Faced with criticism that Facebook is not enough to counter the extremist message, the company prefers to say that its automated systems remove the vast majority of banned content before glorifying IS and al-Qaeda.
But the complainants’ complaint shows that Facebook itself inadvertently provided communication and recruitment tools to two extremist groups, with dozens of pages named after them.
Social media seems to have made little progress on the issue in the four months since the Associated Press explained that Facebook pages that automatically generate businesses support Middle Eastern and white extremists in the United States have been.

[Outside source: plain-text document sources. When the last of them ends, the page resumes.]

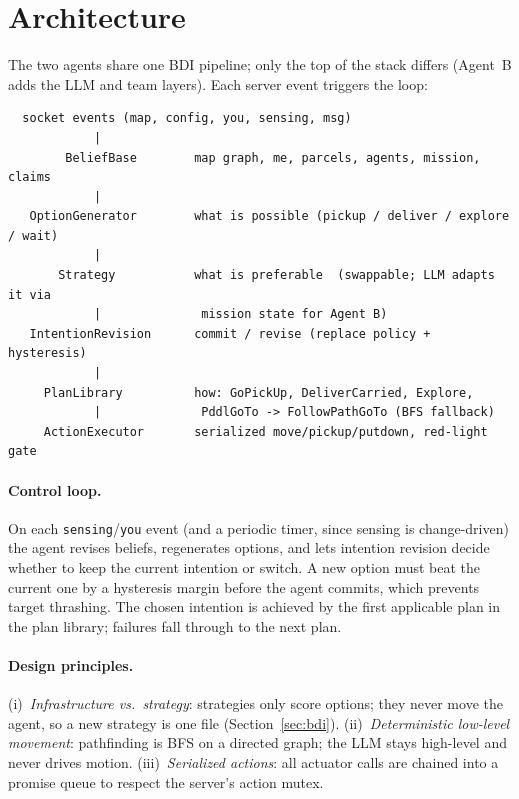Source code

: \section{Architecture}
\label{sec:arch}

The two agents share one BDI pipeline; only the top of the stack differs
(Agent~B adds the LLM and team layers). Each server event triggers the loop:

\begin{verbatim}
  socket events (map, config, you, sensing, msg)
            |
        BeliefBase        map graph, me, parcels, agents, mission, claims
            |
   OptionGenerator        what is possible (pickup / deliver / explore / wait)
            |
       Strategy           what is preferable  (swappable; LLM adapts it via
            |              mission state for Agent B)
   IntentionRevision      commit / revise (replace policy + hysteresis)
            |
     PlanLibrary          how: GoPickUp, DeliverCarried, Explore,
            |              PddlGoTo -> FollowPathGoTo (BFS fallback)
     ActionExecutor       serialized move/pickup/putdown, red-light gate
\end{verbatim}

\paragraph{Control loop.} On each \texttt{sensing}/\texttt{you} event (and a
periodic timer, since sensing is change-driven) the agent revises beliefs,
regenerates options, and lets intention revision decide whether to keep the
current intention or switch. A new option must beat the current one by a
hysteresis margin before the agent commits, which prevents target thrashing.
The chosen intention is achieved by the first applicable plan in the plan
library; failures fall through to the next plan.

\paragraph{Design principles.} (i)~\emph{Infrastructure vs.\ strategy}:
strategies only score options; they never move the agent, so a new strategy is
one file (Section~\ref{sec:bdi}). (ii)~\emph{Deterministic low-level
movement}: pathfinding is BFS on a directed graph; the LLM stays high-level and
never drives motion. (iii)~\emph{Serialized actions}: all actuator calls are
chained into a promise queue to respect the server's action mutex.

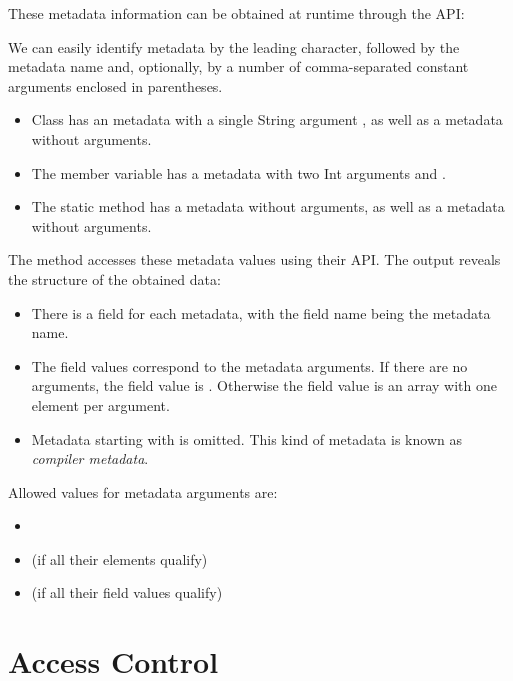 \documentclass{haxe}
\begin{document}
These metadata information can be obtained at runtime through the  API:


We can easily identify metadata by the leading  character, followed by the metadata name and, optionally, by a number of comma-separated constant arguments enclosed in parentheses.

\begin{itemize}
	\item Class  has an  metadata with a single String argument , as well as a  metadata without arguments.
	\item The member variable  has a  metadata with two Int arguments  and .
	\item The static method  has a  metadata without arguments, as well as a  metadata without arguments.
\end{itemize}

The  method accesses these metadata values using their API. The output reveals the structure of the obtained data:

\begin{itemize}
	\item There is a field for each metadata, with the field name being the metadata name.
	\item The field values correspond to the metadata arguments. If there are no arguments, the field value is . Otherwise the field value is an array with one element per argument.
	\item Metadata starting with \expr{:} is omitted. This kind of metadata is known as \emph{compiler metadata}.
\end{itemize}

Allowed values for metadata arguments are:

\begin{itemize}
	\item {}
	\item {} (if all their elements qualify)
	\item {} (if all their field values qualify)
\end{itemize}

\section{Access Control}
\label{lf-access-control}
\end{document}
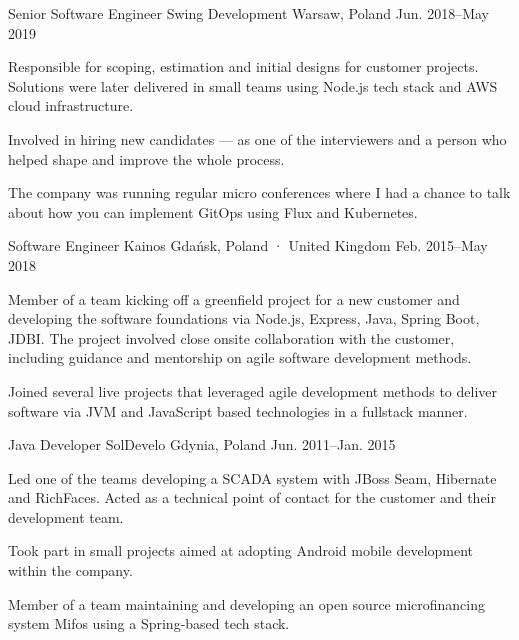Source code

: \begin{cventries}
  \cventry
    {Senior Software Engineer} %
    {Swing Development} %
    {Warsaw, Poland} %
    {Jun. 2018–May 2019} %
    {
      \begin {cvitems} %
        \item {Responsible for scoping, estimation and initial designs for customer projects. Solutions were later delivered in small teams using Node.js tech stack and AWS cloud infrastructure.}
        \item {Involved in hiring new candidates — as one of the interviewers and a person who helped shape and improve the whole process.}
        \item {The company was running regular micro conferences where I had a chance to talk about how you can implement GitOps using Flux and Kubernetes.}
      \end {cvitems}
    }

  \cventry
    {Software Engineer} %
    {Kainos} %
    {Gdańsk, Poland · United Kingdom} %
    {Feb. 2015–May 2018} %
    {
      \begin{cvitems} %
        \item {Member of a team kicking off a greenfield project for a new customer and developing the software foundations via Node.js, Express, Java, Spring Boot, JDBI. The project involved close onsite collaboration with the customer, including guidance and mentorship on agile software development methods.}
        \item {Joined several live projects that leveraged agile development methods to deliver software via JVM and JavaScript based technologies in a fullstack manner.}
      \end{cvitems}
    }

  \cventry
    {Java Developer} %
    {SolDevelo} %
    {Gdynia, Poland} %
    {Jun. 2011–Jan. 2015} %
    {
      \begin{cvitems} %
        \item {Led one of the teams developing a SCADA system with JBoss Seam, Hibernate and RichFaces. Acted as a technical point of contact for the customer and their development team.}
        \item {Took part in small projects aimed at adopting Android mobile development within the company.}
        \item {Member of a team maintaining and developing an open source microfinancing system Mifos using a Spring-based tech stack.}
      \end{cvitems}
    }

\end{cventries}
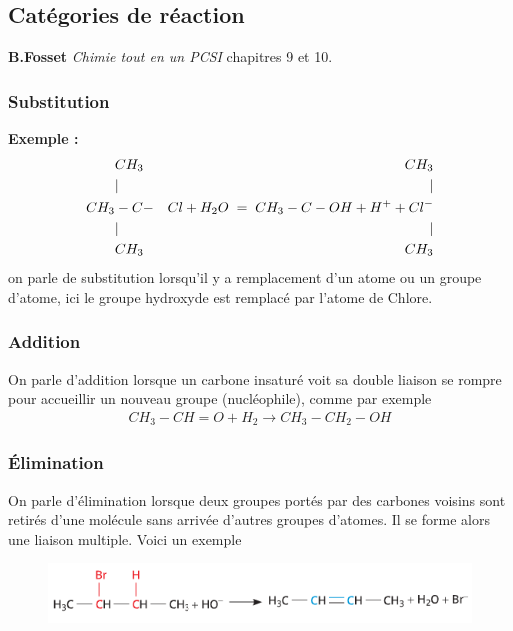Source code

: \documentclass[12pt,prb,aps,epsf]{article}
\begin{document}
\subsection{Catégories de réaction}
\textbf{B.Fosset} \textit{Chimie tout en un PCSI} chapitres 9 et 10.

\subsubsection{Substitution}
\textbf{Exemple : }
\begin{eqnarray}
&CH_3&\hspace{3.8cm} CH_3\\
&|& \hspace{4.1cm} | \\
CH_3&-C-&Cl + H_2O \; = \; CH_3-C-OH + H^++Cl^- \\
&|&\hspace{4.1cm} |\\
&CH_3&\hspace{3.8cm} CH_3
\end{eqnarray}
on parle de substitution lorsqu'il y a remplacement d'un atome ou un groupe d'atome, ici le groupe hydroxyde est remplacé par l'atome de Chlore. %

\subsubsection{Addition}
On parle d'addition lorsque un carbone insaturé voit sa double liaison se rompre pour accueillir un nouveau groupe (nucléophile), comme par exemple
\begin{eqnarray}
CH_3-CH=O + H_2 \longrightarrow CH_3-CH_2-OH
\end{eqnarray}

\subsubsection{Élimination}
On parle d'élimination lorsque deux groupes portés par des carbones voisins sont retirés d’une molécule sans arrivée d’autres
groupes d’atomes. Il se forme alors une liaison multiple. Voici un exemple

\begin{figure}[h]
\centering \includegraphics[width=15cm]{elimination.png}
\end{figure}
\end{document}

On Wednesday, the Trade, Science and Transport Committee will question representatives of social media companies, including US Senator Monica Beckert, who is leading Facebook’s efforts to send extremist messages.
The new details come from an update of a complaint to the Securities and Exchange Commission that the National Center for Whistleblowers is planning to submit this week.
The title of one page is listed as “political ideology” “I love the Islamic State”. It features the IS logo inside the outline of the popular Facebook thumb icon.
In response to a request for comment, a Facebook spokesman told AP: “Our priority is to locate and remove content posted by people who violate our policy of staying at the forefront of bad actors, actors and dangerous organizations.
Auto-generated pages are not unusual, people cannot comment or post them As pages on Facebook, we violate our policies.
Next-generation networks that exclude anyone. While we can’t capture everyone, we keep our vigilance in this effort. ”
Facebook has many functions that create pages of content published by users. The updated complaint is being investigated in a procedure aimed at assisting business communication.
Cuts employment information from user pages to create corporate pages.
In this case, extremist groups can help because they allow users to like pages and may provide a list of empathy for employers.
The new file also found that pages from users promoting extremist groups are easy to find with simple searches using their names.
He revealed a page of “Mohamed Atta” with a distinctive image of a follower of al Qaeda, the hijacker in the attacks of September 11.
The page lists the user’s Al-Qaida page and teaches him as “bin Laden professor” and “Afghanistan Terrorist School.”
With mixed success, Facebook has so far limited the spread of extreme content. In March, he expanded his definition of prohibited content to include white US nationalist and white separatist material as well as international extremist groups.
It said it had banned 26 million pieces of content related to 200 top white organizations and global extremist groups such as ISIS and al Qaeda.
However, it is unclear whether the company is working well if the company is still having trouble getting rid of its pro-known extremist organizations program.
But as the report points out, a lot of materials go beyond blocks – and they are created automatically.
The AP story in May highlighted the issue of auto-creation, but the new content identified in the report indicates that Facebook has not solved it.
The report also said that the researchers found that several pages referenced in the AP report were removed more than six weeks later on June 25, while Bickert was questioned the day before another congressional hearing.
This problem was reported in an initial SEC complaint by the center’s executive director, John Kostiak, alleging that the social media company had increased its success in dealing with radical apostles.
“Facebook wants to convince us that its magic algorithms somehow clean up its website from extremist content,” Costak said.
“However, these same algorithms are automatically generated pages titled” I love the Islamic State, “and are ideal for communicating and recruiting terrorists.